Discussion of the Question 07/99
MISSING ENERGYThe question was:
A body starts sliding (from rest) without friction down a
hill of height h. In the beginning the body has potential
energy and no kinetic energy; at the end the body has only kinetic
energy.
It follows from energy conservation,
mgh=½mv2, that the velocity of the body
at the bottom of the hill will be v=(2gh)1/2.
Now consider the same process from a reference frame moving with velocity v (to the right) relative to the ground. In this reference frame, the body in the beginning has potential energy mgh and kinetic energy (1/2)mv2, while at the end of the process both energies vanish. Where did the energy disappear? Give a detailed account of missing energy!
(7/99) Y. Kantor: Probably, it is our fault, that many people misunderstood the question. Many people sent in solutions which are correct but are NOT what we wanted to hear. Roughly speaking, many solutions were as follows:
Consider the system of Earth and the body in the moving reference frame. In this system, we can use the momentum conservations to determine the velocity of Earth, and from there we can verify that the energy of the system Earth+body is conserved.
We received several solutions of this kind. Some of them used the momentum conservation directly, while others did it less directly, i.e. used the dynamics laws in a form which would lead to momentum conservation. Solutions of this kind were received from G. Fedel (e-mail giulio.fedel@trieste.infn.it), A. Esztermann (e-mail ansgar@thphy.uni-duesseldorf.de), Y. Kats (e-mail yevgenyk@inter.net.il), and D. Augier (e-mail augier@irsamc2.ups-tlse.fr).
There is something strange in solutions of this kind: momentum conservation is used to derive the law of energy conservation.

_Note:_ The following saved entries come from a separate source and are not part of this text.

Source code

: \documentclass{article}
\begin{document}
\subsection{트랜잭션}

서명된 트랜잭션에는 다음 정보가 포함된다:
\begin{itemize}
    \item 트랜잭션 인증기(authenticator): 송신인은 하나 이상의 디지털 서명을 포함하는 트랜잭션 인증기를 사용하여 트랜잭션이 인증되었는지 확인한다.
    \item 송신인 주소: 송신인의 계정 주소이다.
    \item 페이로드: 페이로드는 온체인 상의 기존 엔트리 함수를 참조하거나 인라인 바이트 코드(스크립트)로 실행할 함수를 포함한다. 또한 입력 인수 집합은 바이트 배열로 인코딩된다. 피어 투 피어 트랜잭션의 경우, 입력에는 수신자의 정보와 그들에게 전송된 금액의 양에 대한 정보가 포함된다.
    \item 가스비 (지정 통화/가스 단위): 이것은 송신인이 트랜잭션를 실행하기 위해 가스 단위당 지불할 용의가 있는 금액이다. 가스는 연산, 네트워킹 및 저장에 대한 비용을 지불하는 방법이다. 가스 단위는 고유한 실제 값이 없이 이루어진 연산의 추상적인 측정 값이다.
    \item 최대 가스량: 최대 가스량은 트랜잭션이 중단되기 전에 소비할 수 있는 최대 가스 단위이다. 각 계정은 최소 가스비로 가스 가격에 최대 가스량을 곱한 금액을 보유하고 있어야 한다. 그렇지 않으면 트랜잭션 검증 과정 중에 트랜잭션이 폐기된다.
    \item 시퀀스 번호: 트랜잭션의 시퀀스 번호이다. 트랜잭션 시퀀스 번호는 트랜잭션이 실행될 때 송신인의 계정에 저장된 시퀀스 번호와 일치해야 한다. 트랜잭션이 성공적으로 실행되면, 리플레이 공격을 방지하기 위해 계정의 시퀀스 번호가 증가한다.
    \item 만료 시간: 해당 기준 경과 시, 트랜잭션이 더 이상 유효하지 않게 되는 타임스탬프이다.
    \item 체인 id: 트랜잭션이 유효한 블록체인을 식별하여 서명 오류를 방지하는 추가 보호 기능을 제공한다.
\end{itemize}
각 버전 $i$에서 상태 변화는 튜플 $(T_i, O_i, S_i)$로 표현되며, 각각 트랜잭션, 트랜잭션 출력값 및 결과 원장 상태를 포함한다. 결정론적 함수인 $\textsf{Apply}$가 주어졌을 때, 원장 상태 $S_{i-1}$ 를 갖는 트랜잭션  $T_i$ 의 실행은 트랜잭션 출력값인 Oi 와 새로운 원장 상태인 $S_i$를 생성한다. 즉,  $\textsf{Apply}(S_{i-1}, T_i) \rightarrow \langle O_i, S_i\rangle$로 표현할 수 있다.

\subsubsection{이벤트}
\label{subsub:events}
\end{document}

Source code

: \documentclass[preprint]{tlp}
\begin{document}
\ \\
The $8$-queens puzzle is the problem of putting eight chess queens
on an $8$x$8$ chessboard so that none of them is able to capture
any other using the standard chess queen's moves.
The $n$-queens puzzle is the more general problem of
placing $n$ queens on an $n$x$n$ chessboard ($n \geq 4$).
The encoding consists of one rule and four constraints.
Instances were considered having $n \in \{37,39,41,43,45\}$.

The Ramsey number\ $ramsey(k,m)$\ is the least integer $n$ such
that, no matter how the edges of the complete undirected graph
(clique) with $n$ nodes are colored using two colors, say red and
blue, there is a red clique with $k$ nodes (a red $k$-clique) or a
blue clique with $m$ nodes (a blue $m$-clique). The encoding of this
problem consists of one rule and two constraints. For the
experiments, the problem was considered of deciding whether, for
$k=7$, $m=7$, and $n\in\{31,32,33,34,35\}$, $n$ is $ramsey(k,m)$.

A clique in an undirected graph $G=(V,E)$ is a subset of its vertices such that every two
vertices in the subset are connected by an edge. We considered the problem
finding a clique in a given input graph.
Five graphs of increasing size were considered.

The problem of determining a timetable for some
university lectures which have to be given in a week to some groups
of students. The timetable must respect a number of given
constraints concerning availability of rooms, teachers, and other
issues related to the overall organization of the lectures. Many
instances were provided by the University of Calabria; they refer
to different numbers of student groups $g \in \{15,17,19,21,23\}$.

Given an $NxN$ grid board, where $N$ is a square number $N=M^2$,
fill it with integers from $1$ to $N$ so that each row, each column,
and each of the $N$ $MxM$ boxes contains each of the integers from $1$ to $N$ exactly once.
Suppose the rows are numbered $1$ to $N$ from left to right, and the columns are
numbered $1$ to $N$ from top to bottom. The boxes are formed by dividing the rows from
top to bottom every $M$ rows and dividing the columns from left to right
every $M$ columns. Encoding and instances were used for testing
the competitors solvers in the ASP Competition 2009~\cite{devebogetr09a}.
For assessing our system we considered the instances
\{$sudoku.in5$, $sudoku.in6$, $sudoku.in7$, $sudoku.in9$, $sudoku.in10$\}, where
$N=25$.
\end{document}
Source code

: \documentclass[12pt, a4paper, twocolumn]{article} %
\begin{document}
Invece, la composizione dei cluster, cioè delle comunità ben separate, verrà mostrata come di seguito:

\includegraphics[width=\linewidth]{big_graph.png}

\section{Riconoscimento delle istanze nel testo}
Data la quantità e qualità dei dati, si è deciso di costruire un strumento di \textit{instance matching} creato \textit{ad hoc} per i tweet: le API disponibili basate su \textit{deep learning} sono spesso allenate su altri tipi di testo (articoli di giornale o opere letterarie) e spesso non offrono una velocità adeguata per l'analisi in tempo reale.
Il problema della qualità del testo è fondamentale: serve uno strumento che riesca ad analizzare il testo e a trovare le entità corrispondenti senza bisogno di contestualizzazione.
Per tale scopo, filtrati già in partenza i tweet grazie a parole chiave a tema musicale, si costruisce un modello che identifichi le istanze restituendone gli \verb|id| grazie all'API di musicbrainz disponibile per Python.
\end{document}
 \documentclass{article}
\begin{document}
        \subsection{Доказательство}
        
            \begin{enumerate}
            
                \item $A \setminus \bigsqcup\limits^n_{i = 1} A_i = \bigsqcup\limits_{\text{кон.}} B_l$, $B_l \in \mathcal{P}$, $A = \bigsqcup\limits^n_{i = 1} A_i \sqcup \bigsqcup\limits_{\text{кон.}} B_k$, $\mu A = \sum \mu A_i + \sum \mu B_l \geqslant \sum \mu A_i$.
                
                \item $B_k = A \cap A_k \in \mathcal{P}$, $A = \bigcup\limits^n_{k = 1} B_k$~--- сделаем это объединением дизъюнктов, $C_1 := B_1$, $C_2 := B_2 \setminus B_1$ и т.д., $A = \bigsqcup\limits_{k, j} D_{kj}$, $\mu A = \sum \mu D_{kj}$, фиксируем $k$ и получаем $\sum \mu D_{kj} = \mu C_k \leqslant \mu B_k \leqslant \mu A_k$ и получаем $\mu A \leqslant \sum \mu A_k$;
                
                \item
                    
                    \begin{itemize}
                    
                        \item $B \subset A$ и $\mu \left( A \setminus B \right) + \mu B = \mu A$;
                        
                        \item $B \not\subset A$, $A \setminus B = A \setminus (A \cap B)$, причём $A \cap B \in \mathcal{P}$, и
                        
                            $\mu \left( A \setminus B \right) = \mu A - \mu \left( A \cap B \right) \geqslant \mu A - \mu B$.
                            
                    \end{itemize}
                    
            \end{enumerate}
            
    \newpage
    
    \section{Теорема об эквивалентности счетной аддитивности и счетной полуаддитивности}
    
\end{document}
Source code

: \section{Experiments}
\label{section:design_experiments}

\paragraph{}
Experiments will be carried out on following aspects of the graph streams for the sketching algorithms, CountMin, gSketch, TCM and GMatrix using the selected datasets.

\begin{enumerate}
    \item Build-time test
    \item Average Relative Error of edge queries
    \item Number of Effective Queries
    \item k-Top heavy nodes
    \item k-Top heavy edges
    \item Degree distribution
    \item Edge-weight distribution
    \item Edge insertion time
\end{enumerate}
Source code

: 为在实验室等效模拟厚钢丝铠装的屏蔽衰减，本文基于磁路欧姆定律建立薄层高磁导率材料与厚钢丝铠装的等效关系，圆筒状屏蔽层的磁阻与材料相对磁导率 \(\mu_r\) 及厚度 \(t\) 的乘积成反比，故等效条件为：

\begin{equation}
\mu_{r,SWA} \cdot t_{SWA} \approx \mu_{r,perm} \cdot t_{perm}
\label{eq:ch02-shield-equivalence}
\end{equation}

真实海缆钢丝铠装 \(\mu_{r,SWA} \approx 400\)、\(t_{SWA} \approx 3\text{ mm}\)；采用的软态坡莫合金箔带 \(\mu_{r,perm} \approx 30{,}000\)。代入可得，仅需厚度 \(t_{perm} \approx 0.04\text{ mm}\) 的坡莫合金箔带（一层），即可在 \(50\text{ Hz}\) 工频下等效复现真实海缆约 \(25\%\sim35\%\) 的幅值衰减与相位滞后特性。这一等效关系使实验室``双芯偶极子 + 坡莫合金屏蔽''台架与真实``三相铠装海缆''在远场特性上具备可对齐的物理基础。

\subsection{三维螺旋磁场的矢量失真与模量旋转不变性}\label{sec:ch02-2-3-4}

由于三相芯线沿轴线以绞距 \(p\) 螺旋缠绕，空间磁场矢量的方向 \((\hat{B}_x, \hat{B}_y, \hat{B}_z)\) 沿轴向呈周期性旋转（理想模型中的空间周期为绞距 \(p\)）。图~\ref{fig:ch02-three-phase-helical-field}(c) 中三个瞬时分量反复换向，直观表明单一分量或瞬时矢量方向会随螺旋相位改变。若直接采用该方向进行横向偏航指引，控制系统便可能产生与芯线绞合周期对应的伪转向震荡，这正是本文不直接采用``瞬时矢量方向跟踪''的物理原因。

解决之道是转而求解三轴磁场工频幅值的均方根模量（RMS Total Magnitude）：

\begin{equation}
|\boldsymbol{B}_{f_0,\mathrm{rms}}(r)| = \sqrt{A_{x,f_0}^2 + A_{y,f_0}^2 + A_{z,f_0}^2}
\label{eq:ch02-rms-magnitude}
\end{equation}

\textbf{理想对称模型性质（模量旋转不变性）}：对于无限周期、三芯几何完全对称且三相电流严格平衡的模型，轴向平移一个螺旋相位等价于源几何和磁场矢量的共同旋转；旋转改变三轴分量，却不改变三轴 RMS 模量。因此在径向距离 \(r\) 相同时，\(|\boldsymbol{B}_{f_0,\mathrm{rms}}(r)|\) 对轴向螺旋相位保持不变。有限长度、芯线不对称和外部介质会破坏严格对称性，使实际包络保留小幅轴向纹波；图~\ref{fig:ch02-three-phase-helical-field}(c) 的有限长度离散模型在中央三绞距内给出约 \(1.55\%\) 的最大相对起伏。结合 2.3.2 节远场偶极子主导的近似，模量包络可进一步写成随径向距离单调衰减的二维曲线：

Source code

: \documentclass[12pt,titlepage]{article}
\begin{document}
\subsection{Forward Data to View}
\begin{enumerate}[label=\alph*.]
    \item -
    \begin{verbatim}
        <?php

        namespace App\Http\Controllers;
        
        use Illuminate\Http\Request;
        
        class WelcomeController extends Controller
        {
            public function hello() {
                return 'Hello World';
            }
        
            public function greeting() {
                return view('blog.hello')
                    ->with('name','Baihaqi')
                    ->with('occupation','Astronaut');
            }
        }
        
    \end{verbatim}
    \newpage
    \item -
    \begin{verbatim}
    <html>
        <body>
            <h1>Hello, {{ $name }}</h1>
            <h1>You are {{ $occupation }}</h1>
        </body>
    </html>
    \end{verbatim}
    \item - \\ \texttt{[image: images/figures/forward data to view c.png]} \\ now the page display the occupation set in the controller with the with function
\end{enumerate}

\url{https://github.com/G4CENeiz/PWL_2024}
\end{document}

Clearly, this is not possible. Nevertheless, people succeeded doing it because they assumed that they know that the body will be at rest (relative to the moving frame of reference) when it reaches the bottom of the hill. However, this assumption is a consequence of energy conservation, and, therefore, cannot be used in a closed consistent derivation.
What we really want, is a solution which uses dynamical laws in the moving frame of reference and proves energy conservation. In particular, we want a detailed account where and when does the energy of the body go. Let's say it explicitly: the energy of the body decreases because it performs work = negative work is performed on the body; when and what amount of work is performed?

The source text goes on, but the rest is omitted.